My first major relationship ended when I was accused of being unromantic. My thoughts: "Oh yeah, romance is supposed to be a part of this." Then, "Uhh...what the hell is romance?"
I figured, from then on, maybe I could fake it. Whatever it was.
It's true that society makes you feel incomplete if you're not part of a couple. It didn't help me that, early on, my motivations were more physical and social than emotional. By social I mean I would become interested in someone if I thought we'd look good together, or if I just wanted to be seen with them. Pretty shallow, but there you have it.
Each relationship felt emptier than the last. I would wait for that spark to ignite in me, but it never happened.
Then there was a period when I would half-heartedly pursue dates, until it got to the point where every time I made plans, I would soon start thinking, "Here I go again. Should I even be doing this?"
The funny thing is, I still retain a tiny spark of that desire to have someone. It's almost an involuntary thing. But I can easily talk myself out of it in about two seconds.
I have never been in love. I suppose that would sound sad to many people, but it doesn't bother me at all. To be honest, I find the phrase "I have no close friends" to be more distressing.
As far as other people go, I just don't 'get' love. Other people have fallen in love with me and I can't understand how this can happen, since in every case, I have never given any indication that I was interested in an emotional bond. Maybe I gave off vibes unknowingly, but still, I can't understand how someone can put their heart out on a limb so easily and recklessly.

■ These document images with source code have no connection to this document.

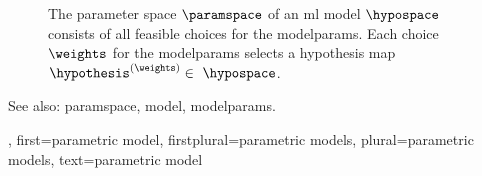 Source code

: {{\begin{figure}[H]
\begin{center}
			\end{center} 
			\caption{The \gls{parameter} space $\paramspace$ of an \gls{ml} \gls{model} $\hypospace$ consists of all 
			feasible choices for the \glspl{modelparam}. Each choice $\weights$ for the \glspl{modelparam} 
			selects a \gls{hypothesis} \gls{map} $\hypothesis^{(\weights)} \in \hypospace$.
				 \label{fig_param_model_dict}} 
			\end{figure}
			See also: \gls{paramspace}, \gls{model}, \glspl{modelparam}.},
		first={parametric model},
		firstplural={parametric models},
		plural={parametric models},
		text={parametric model}
}


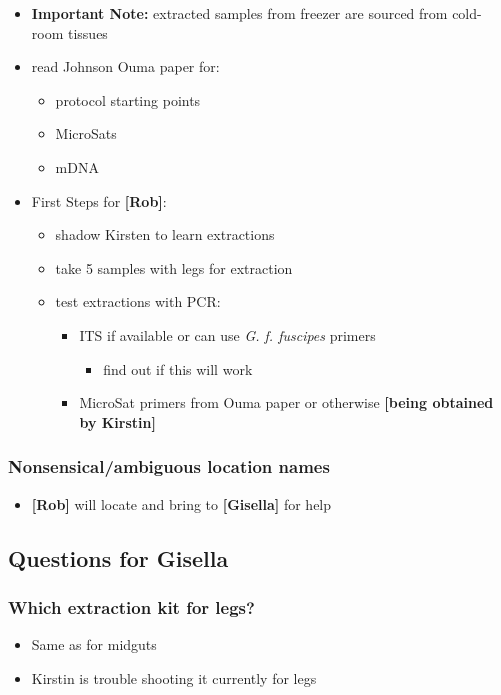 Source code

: \documentclass[letterpaper]{scrartcl}
\begin{document}
\begin{itemize}
\itemsep1pt\parskip0pt
\item
  \textbf{Important Note:} extracted samples from freezer are sourced
  from cold-room tissues
\item
  read Johnson Ouma paper for:

  \begin{itemize}
  \itemsep1pt\parskip0pt
  \item
    protocol starting points
  \item
    MicroSats
  \item
    mDNA
  \end{itemize}
\item
  First Steps for \textbf{{[}Rob{]}}:

  \begin{itemize}
  \itemsep1pt\parskip0pt
  \item
    shadow Kirsten to learn extractions
  \item
    take 5 samples with legs for extraction
  \item
    test extractions with PCR:

    \begin{itemize}
    \itemsep1pt\parskip0pt
    \item
      ITS if available or can use \emph{G. f. fuscipes} primers

      \begin{itemize}
      \itemsep1pt\parskip0pt
      \item
        find out if this will work
      \end{itemize}
    \item
      MicroSat primers from Ouma paper or otherwise \textbf{{[}being
      obtained by Kirstin{]}}
    \end{itemize}
  \end{itemize}
\end{itemize}

\subsubsection{Nonsensical/ambiguous location
names}\label{nonsensicalambiguous-location-names}

\begin{itemize}
\itemsep1pt\parskip0pt
\item
  \textbf{{[}Rob{]}} will locate and bring to \textbf{{[}Gisella{]}} for
  help
\end{itemize}

\subsection{Questions for Gisella}\label{questions-for-gisella}

\subsubsection{Which extraction kit for
legs?}\label{which-extraction-kit-for-legs}

\begin{itemize}
\itemsep1pt\parskip0pt
\item
  Same as for midguts
\item
  Kirstin is trouble shooting it currently for legs
\end{itemize}
\end{document}
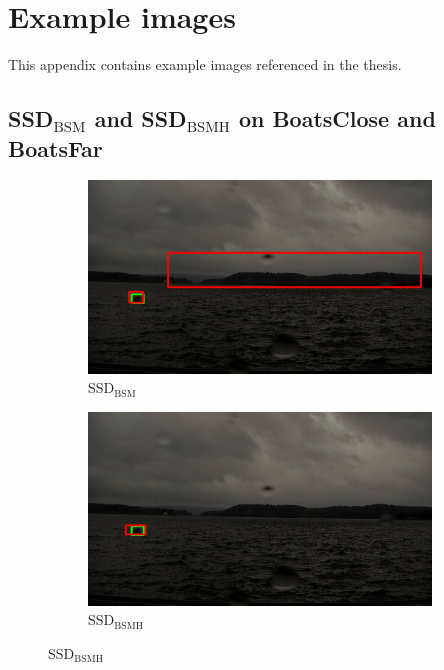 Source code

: 
\chapter{Example images}
This appendix contains example images referenced in the thesis.


\newpage

\section{SSD$_{\text{BSM}}$ and SSD$_{\text{BSMH}}$ on BoatsClose and BoatsFar}
\label{sec:bigbox}

\begin{figure}[h!]
\begin{subfigure}{.5\textwidth}
  \centering
  \includegraphics[width=0.9\linewidth]{results/case_buildings/bigbox_bcbf/SSD2/selected_06_14_axis0049.jpg}
  \caption{SSD$_{\text{BSM}}$}
  \label{fig:sfig1}
\end{subfigure}%
\begin{subfigure}{.5\textwidth}
  \centering
  \includegraphics[width=.9\linewidth]{results/case_buildings/bigbox_bcbf/SSD3/selected_06_14_axis0049.jpg}
  \caption{SSD$_{\text{BSMH}}$}
  \label{fig:sfig2}
\end{subfigure}


\end{figure}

I've hurt people badly because of this, but I don't feel remorseful and I don't blame myself. Not because I want to be cold or cruel, but because every time someone told me they loved me, I'd think "But I didn't do anything!" Being the subject of unrequited love is like having a bee buzzing around you that you can't get rid of and you're afraid if you're too blunt or aggressive in swatting it away, you will get stung.
I Dream 5 wrote:So...my suggestion (to the overwhelming majority of us with Schizoid Personality Disorder) is to accept the fact that you aren't relationship material and don't second-guess it. Don't be tempted by the non-Schizoid World. It isn't worth trying to play a game that you really don't want to play in the first place.
I think this is a lesson that is better off learned through some kind of experience or insight. I would guess it's much easier to accept if you've at least tried.